TASK ITEM » In your copy of the data, include no pictures and alter nothing else.

PROVIDED INFORMATION »
== Segment start ==

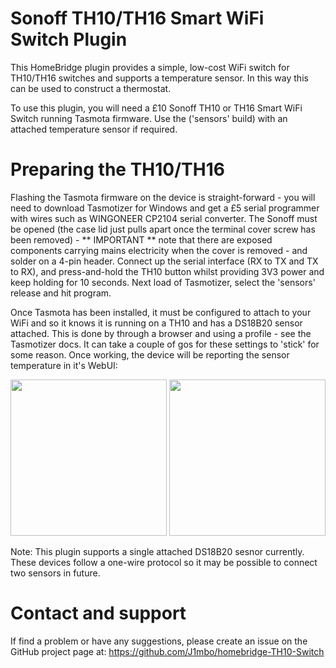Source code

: # Sonoff TH10/TH16 Smart WiFi Switch Plugin

This HomeBridge plugin provides a simple, low-cost WiFi switch for TH10/TH16 switches and supports a temperature sensor. In this way this can be used to construct a thermostat.

To use this plugin, you will need a £10 Sonoff TH10 or TH16 Smart WiFi Switch running Tasmota firmware. Use the ('sensors' build) with an attached temperature sensor if required.

# Preparing the TH10/TH16

Flashing the Tasmota firmware on the device is straight-forward - you will need to download Tasmotizer for Windows and get a £5 serial programmer with wires such as WINGONEER CP2104 serial converter. The Sonoff must be opened (the case lid just pulls apart once the terminal cover screw has been removed) - ** IMPORTANT ** note that there are exposed components carrying mains electricity when the cover is removed - and solder on a 4-pin header. Connect up the serial interface (RX to TX and TX to RX), and press-and-hold the TH10 button whilst providing 3V3 power and keep holding for 10 seconds. Next load of Tasmotizer, select the 'sensors' release and hit program.

Once Tasmota has been installed, it must be configured to attach to your WiFi and so it knows it is running on a TH10 and has a DS18B20 sensor attached. This is done by through a browser and using a profile - see the Tasmotizer docs. It can take a couple of gos for these settings to 'stick' for some reason. Once working, the device will be reporting the sensor temperature in it's WebUI:

<img src="https://user-images.githubusercontent.com/784541/85220319-7491af80-b3a2-11ea-8451-29ac635e4380.png" width="250"/>
<img src="https://user-images.githubusercontent.com/784541/85220371-d2be9280-b3a2-11ea-80c8-4fc081d63154.png" width="250"/>

Note: This plugin supports a single attached DS18B20 sesnor currently. These devices follow a one-wire protocol so it may be possible to connect two sensors in future.

# Contact and support

If find a problem or have any suggestions, please create an issue on the GitHub project page at: https://github.com/J1mbo/homebridge-TH10-Switch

== Segment end ==

RESULT »
Source code

: # Sonoff TH10/TH16 Smart WiFi Switch Plugin

This HomeBridge plugin provides a simple, low-cost WiFi switch for TH10/TH16 switches and supports a temperature sensor. In this way this can be used to construct a thermostat.

To use this plugin, you will need a £10 Sonoff TH10 or TH16 Smart WiFi Switch running Tasmota firmware. Use the ('sensors' build) with an attached temperature sensor if required.

# Preparing the TH10/TH16

Flashing the Tasmota firmware on the device is straight-forward - you will need to download Tasmotizer for Windows and get a £5 serial programmer with wires such as WINGONEER CP2104 serial converter. The Sonoff must be opened (the case lid just pulls apart once the terminal cover screw has been removed) - ** IMPORTANT ** note that there are exposed components carrying mains electricity when the cover is removed - and solder on a 4-pin header. Connect up the serial interface (RX to TX and TX to RX), and press-and-hold the TH10 button whilst providing 3V3 power and keep holding for 10 seconds. Next load of Tasmotizer, select the 'sensors' release and hit program.

Once Tasmota has been installed, it must be configured to attach to your WiFi and so it knows it is running on a TH10 and has a DS18B20 sensor attached. This is done by through a browser and using a profile - see the Tasmotizer docs. It can take a couple of gos for these settings to 'stick' for some reason. Once working, the device will be reporting the sensor temperature in it's WebUI:

<img src="https://user-images.githubusercontent.com/784541/85220319-7491af80-b3a2-11ea-8451-29ac635e4380.png" width="250"/>
<img src="https://user-images.githubusercontent.com/784541/85220371-d2be9280-b3a2-11ea-80c8-4fc081d63154.png" width="250"/>

Note: This plugin supports a single attached DS18B20 sesnor currently. These devices follow a one-wire protocol so it may be possible to connect two sensors in future.

# Contact and support

If find a problem or have any suggestions, please create an issue on the GitHub project page at: https://github.com/J1mbo/homebridge-TH10-Switch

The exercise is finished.